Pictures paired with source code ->
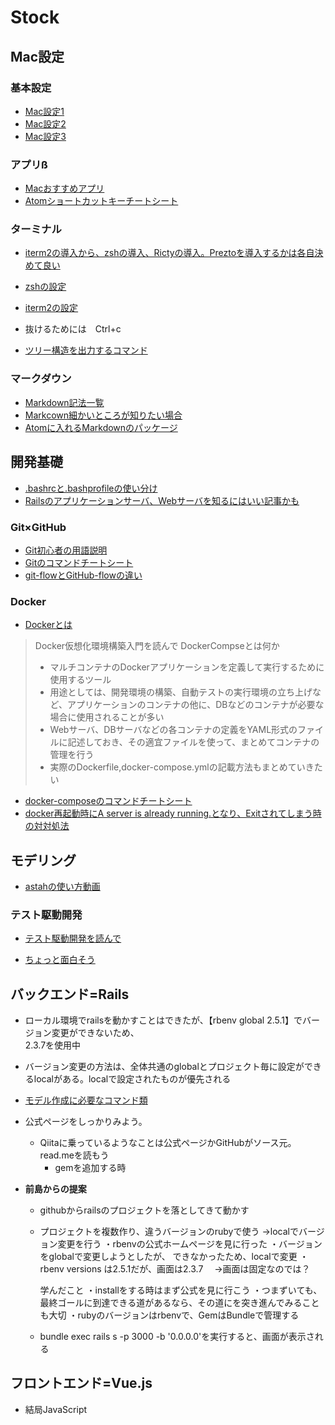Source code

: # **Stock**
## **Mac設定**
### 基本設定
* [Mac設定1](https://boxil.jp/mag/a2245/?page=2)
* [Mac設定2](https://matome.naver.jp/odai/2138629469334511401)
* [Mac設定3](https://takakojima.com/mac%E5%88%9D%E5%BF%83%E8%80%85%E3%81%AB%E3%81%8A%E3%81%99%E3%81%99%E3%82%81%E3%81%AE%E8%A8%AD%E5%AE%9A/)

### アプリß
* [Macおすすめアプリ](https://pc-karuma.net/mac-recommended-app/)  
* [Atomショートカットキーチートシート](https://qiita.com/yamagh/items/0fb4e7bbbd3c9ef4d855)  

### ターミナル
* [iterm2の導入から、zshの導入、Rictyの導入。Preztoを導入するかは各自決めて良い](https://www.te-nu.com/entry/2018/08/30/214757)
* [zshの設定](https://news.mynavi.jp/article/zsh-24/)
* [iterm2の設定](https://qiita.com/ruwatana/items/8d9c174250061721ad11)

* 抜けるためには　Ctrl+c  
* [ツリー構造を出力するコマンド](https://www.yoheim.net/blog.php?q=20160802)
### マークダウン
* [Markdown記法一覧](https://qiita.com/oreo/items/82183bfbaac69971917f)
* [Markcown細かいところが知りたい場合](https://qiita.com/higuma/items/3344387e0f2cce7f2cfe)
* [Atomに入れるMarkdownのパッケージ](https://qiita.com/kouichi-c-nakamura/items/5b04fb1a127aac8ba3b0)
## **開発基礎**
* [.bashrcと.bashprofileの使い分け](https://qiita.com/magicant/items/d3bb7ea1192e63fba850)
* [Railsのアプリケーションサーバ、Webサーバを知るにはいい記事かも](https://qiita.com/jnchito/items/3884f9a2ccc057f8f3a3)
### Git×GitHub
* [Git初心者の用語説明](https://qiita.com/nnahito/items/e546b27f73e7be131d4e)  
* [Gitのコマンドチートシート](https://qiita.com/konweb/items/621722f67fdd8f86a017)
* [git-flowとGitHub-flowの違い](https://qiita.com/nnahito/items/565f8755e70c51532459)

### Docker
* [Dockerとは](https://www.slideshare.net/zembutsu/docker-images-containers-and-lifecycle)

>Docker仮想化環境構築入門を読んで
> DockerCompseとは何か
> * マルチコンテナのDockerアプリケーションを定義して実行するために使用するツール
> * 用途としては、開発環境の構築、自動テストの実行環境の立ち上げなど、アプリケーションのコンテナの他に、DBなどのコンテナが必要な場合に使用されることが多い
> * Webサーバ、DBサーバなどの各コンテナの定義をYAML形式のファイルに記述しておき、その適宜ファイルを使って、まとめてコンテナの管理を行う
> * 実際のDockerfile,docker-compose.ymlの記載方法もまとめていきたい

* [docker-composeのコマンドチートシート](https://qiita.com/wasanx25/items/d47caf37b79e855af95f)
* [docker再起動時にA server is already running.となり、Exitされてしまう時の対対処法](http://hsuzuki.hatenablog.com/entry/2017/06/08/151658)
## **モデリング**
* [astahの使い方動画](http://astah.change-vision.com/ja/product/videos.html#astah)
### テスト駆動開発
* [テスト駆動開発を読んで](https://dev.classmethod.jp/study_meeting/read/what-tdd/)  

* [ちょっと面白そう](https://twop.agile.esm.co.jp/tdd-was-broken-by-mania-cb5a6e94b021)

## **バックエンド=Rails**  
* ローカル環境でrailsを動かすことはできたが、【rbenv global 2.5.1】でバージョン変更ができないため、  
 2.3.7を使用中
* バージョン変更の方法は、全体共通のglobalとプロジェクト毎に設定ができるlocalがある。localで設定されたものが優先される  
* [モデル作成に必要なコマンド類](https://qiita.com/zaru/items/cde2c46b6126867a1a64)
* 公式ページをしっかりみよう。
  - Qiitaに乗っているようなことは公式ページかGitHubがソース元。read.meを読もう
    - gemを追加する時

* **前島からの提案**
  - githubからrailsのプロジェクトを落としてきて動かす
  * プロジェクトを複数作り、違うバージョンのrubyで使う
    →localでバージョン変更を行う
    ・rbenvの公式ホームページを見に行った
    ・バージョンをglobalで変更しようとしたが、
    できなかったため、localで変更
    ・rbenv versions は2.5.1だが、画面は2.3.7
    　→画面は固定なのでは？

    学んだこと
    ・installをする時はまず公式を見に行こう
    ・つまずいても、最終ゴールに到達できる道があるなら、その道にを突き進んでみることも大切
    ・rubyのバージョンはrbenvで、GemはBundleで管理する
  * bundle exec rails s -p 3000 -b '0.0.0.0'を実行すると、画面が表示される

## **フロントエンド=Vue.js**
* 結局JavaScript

Aim of the task -> Each line that includes the string "nnahito" should be copied from the data.

Result for this exercise ->
* [Git初心者の用語説明](https://qiita.com/nnahito/items/e546b27f73e7be131d4e)  
* [git-flowとGitHub-flowの違い](https://qiita.com/nnahito/items/565f8755e70c51532459)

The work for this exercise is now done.